Normal urine is sterile. UTIs occur when uropathogenic bacteria colonize the periurethral area and ascend through the urethra to the bladder (cystitis) or continue ascending via the ureters to the kidney (pyelonephritis). Escherichia coli accounts for 75-90% of uncomplicated UTIs. Other common pathogens include Klebsiella pneumoniae, Proteus mirabilis (associated with alkaline urine and struvite stones), Staphylococcus saprophyticus (second most common in young sexually active women), and Enterococcus species. In complicated UTIs (catheter-associated, recurrent, structural abnormalities), a broader spectrum of organisms may be found including Pseudomonas aeruginosa, Enterobacter, and Candida.

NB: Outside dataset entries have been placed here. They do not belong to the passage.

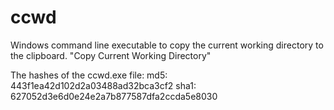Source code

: # ccwd
Windows command line executable to copy the current working directory to the clipboard. "Copy Current Working Directory" 

The hashes of the ccwd.exe file:
md5: 443f1ea42d102d2a03488ad32bca3cf2
sha1: 627052d3e6d0e24e2a7b877587dfa2ccda5e8030
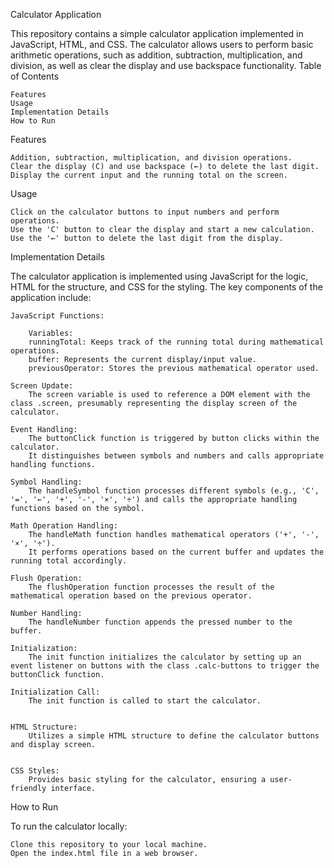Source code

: Calculator Application

This repository contains a simple calculator application implemented in JavaScript, HTML, and CSS. The calculator allows users to perform basic arithmetic operations, such as addition, subtraction, multiplication, and division, as well as clear the display and use backspace functionality.
Table of Contents

    Features
    Usage
    Implementation Details
    How to Run
  
Features

    Addition, subtraction, multiplication, and division operations.
    Clear the display (C) and use backspace (←) to delete the last digit.
    Display the current input and the running total on the screen.

Usage

    Click on the calculator buttons to input numbers and perform operations.
    Use the 'C' button to clear the display and start a new calculation.
    Use the '←' button to delete the last digit from the display.

Implementation Details

The calculator application is implemented using JavaScript for the logic, HTML for the structure, and CSS for the styling. The key components of the application include:

    JavaScript Functions:
    
        Variables:
        runningTotal: Keeps track of the running total during mathematical operations.
        buffer: Represents the current display/input value.
        previousOperator: Stores the previous mathematical operator used.

    Screen Update:
        The screen variable is used to reference a DOM element with the class .screen, presumably representing the display screen of the calculator.

    Event Handling:
        The buttonClick function is triggered by button clicks within the calculator.
        It distinguishes between symbols and numbers and calls appropriate handling functions.

    Symbol Handling:
        The handleSymbol function processes different symbols (e.g., 'C', '=', '←', '+', '-', '×', '÷') and calls the appropriate handling functions based on the symbol.

    Math Operation Handling:
        The handleMath function handles mathematical operators ('+', '-', '×', '÷').
        It performs operations based on the current buffer and updates the running total accordingly.

    Flush Operation:
        The flushOperation function processes the result of the mathematical operation based on the previous operator.

    Number Handling:
        The handleNumber function appends the pressed number to the buffer.

    Initialization:
        The init function initializes the calculator by setting up an event listener on buttons with the class .calc-buttons to trigger the buttonClick function.

    Initialization Call:
        The init function is called to start the calculator.

        
    HTML Structure:
        Utilizes a simple HTML structure to define the calculator buttons and display screen.

        
    CSS Styles:
        Provides basic styling for the calculator, ensuring a user-friendly interface.

How to Run

To run the calculator locally:

    Clone this repository to your local machine.
    Open the index.html file in a web browser.

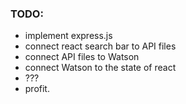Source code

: ### TODO:
- implement express.js
- connect react search bar to API files
- connect API files to Watson
- connect Watson to the state of react
- ???
- profit.
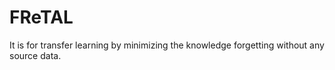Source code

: # FReTAL
 It is for transfer learning by minimizing the knowledge forgetting without any source data.
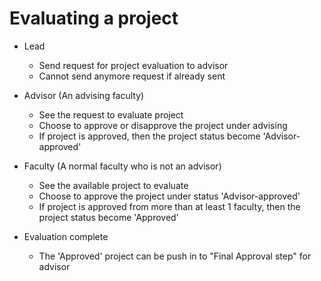 # Evaluating a project


- Lead
    * Send request for project evaluation to advisor
    * Cannot send anymore request if already sent


- Advisor (An advising faculty)
    * See the request to evaluate project 
    * Choose to approve or disapprove the project under advising
    * If project is approved, then the project status become 'Advisor-approved'


- Faculty (A normal faculty who is not an advisor)
    * See the available project to evaluate
    * Choose to approve the project under status 'Advisor-approved'
    * If project is approved from more than at least 1
 faculty, then the project status become 'Approved'


- Evaluation complete
    * The 'Approved' project can be push in to "Final Approval step" for advisor

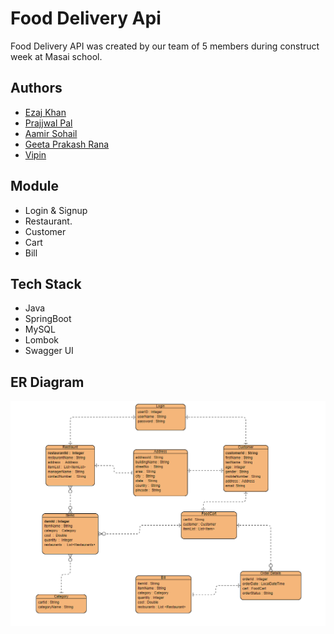 # Food Delivery Api
Food Delivery API was created by our team of 5 members during construct week at Masai school.


## Authors
- [Ezaj Khan](https://github.com/ekhan4077)
- [Prajjwal Pal](https://github.com/9prajjwal)
- [Aamir Sohail](https://github.com/AamirSohail763)
- [Geeta Prakash Rana](https://github.com/Geetu-Rana)
- [Vipin](https://github.com/vipinbrd)

## Module

- Login & Signup
- Restaurant.
- Customer
- Cart 
- Bill


## Tech Stack

- Java
- SpringBoot
- MySQL 
- Lombok 
- Swagger UI
## ER Diagram

![ER Diagram](https://github.com/ekhan4077/awesome-volleyball-5374/blob/main/1664802821831.png)
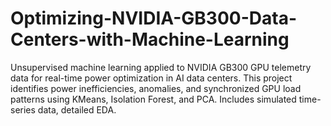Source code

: # Optimizing-NVIDIA-GB300-Data-Centers-with-Machine-Learning
Unsupervised machine learning applied to NVIDIA GB300 GPU telemetry data for real-time power optimization in AI data centers. This project identifies power inefficiencies, anomalies, and synchronized GPU load patterns using KMeans, Isolation Forest, and PCA. Includes simulated time-series data, detailed EDA.
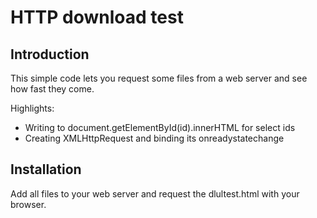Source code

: <h1>HTTP download test</h2>
<h2>Introduction</h2>
<p>This simple code lets you request some files from a web server and see how fast they come.</p>
<p>Highlights:</p>
<ul>
  <li>Writing to document.getElementById(id).innerHTML for select ids</li>
  <li>Creating XMLHttpRequest and binding its onreadystatechange</li>
</ul>
<h2>Installation</h2>
<p>Add all files to your web server and request the dlultest.html with your browser.</p>

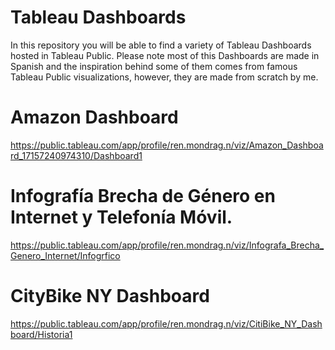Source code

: # Tableau Dashboards

In this repository you will be able to find a variety of Tableau Dashboards hosted in Tableau Public.
Please note most of this Dashboards are made in Spanish and the inspiration behind some of them comes from famous Tableau Public visualizations, however, they are made from scratch by me.

# Amazon Dashboard
https://public.tableau.com/app/profile/ren.mondrag.n/viz/Amazon_Dashboard_17157240974310/Dashboard1

# Infografía Brecha de Género en Internet y Telefonía Móvil. 
https://public.tableau.com/app/profile/ren.mondrag.n/viz/Infografa_Brecha_Genero_Internet/Infogrfico

# CityBike NY Dashboard
https://public.tableau.com/app/profile/ren.mondrag.n/viz/CitiBike_NY_Dashboard/Historia1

Urinalysis components critical for UTI diagnosis include: Leukocyte esterase — an enzyme released by lysed white blood cells; positive result indicates pyuria (sensitivity 75-96%, specificity 94-98% for UTI). Nitrites — produced when gram-negative bacteria (particularly E. coli, Klebsiella, Proteus) reduce dietary nitrates to nitrites; positive result is highly specific (>90%) but poorly sensitive (45-60%) because it requires bacteria to incubate in the bladder for at least 4 hours, and some organisms (Enterococcus, Staphylococcus, Pseudomonas) do not reduce nitrates. WBC on microscopy — >5-10 WBC per high-power field indicates pyuria. Bacteria on microscopy — presence of bacteria on unspun urine Gram stain is significant. Urine culture thresholds: the traditional Kass criterion of ≥100,000 (10^5) CFU/mL was established for asymptomatic screening in pregnant women. For symptomatic women with cystitis, a threshold of ≥1,000 (10^3) CFU/mL of a known uropathogen has a positive predictive value >90%. For catheter-associated UTI, ≥1,000 CFU/mL is the accepted threshold. For men, ≥1,000 CFU/mL is significant because any bacteriuria in men is abnormal.